2. PENDEKATAN DALAM PENGKAJIAN MANUSIA
Pada awal perkembangannya, ketika ilmu masih merupakan bagian dari filsafat, pengkajian tentang manusia, bersifat monodisipliner. Makna pendekatan monodisipliner adalah, bahwa dalam mengkaji manusia ada satu cabang ilmu pengetahuan yang khusus mengkaji tentang manusia. Akan tetapi dalam perkembangannya orang mulai menyadari bahwa pendekatan monodisipliner dalam mengkaji manusia, terasa tidak mumpuni lagi. Hal ini karena manusia memang merupakan makhluk yang multidimensional. Oleh karena itu dirasa perlu menggunakan banyak disiplin ilmu dalam mengkaji manusia.
Ada 2 pendekatannya :
a. Pendekatan multidisiplin, adalah suatu pendekatan dalam mengkaji sesuatu dengan melibatkan beberapa disiplin ilmu secara berdiri sendiri.

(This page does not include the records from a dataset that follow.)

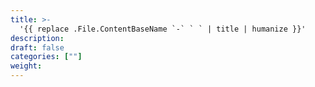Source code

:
 ```yaml
---
title: >-
  '{{ replace .File.ContentBaseName `-` ` ` | title | humanize }}'
description:
draft: false
categories: [""]
weight:
---
```

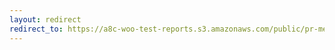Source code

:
 ```yaml
---
layout: redirect
redirect_to: https://a8c-woo-test-reports.s3.amazonaws.com/public/pr-merge/45394/api/index.html
---
```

b. Pendekatan Interdisiplin, adalah suatu pendekatan dalam mengkaji sesuatu hanya satu orang spesialis bersifat generalis.
3. BEBERAPA PENGERTIAN TENTANG HAKEKAT MANUSIA
1. Socrates, menyatakan bahwa hakikat manusia terletak pada budinya, yang memungkinkan untuk menetukan hikmah dan kebaikan. Sementara Plato menonjolkan peran pikir yang melahirkan budi baik. Sedangkan Aristoteles menyatakan hakikat manusia terletak pada pikirnya tetapi perlu dilengkapi dengan hasil pengamatan indra.
2. Pandangan dari visi Islam sebagaimana tercermin dalam pandangan Al-Jammaly, menyatakan bahwa manusia dan jagad pada hakekatnya merupakan satu kesatuan. Manusia tidak dibenarkan mementingkan kebendaan atau kerohanian secara tidak seimbang. Hakikat manusia merupakan paduan yang menyeluruh antara akal, emosi, dan perbuatan. Manusia bukan Penjelmaan Tuhan tetapi merupakan utusan Tuhan di muka bumi.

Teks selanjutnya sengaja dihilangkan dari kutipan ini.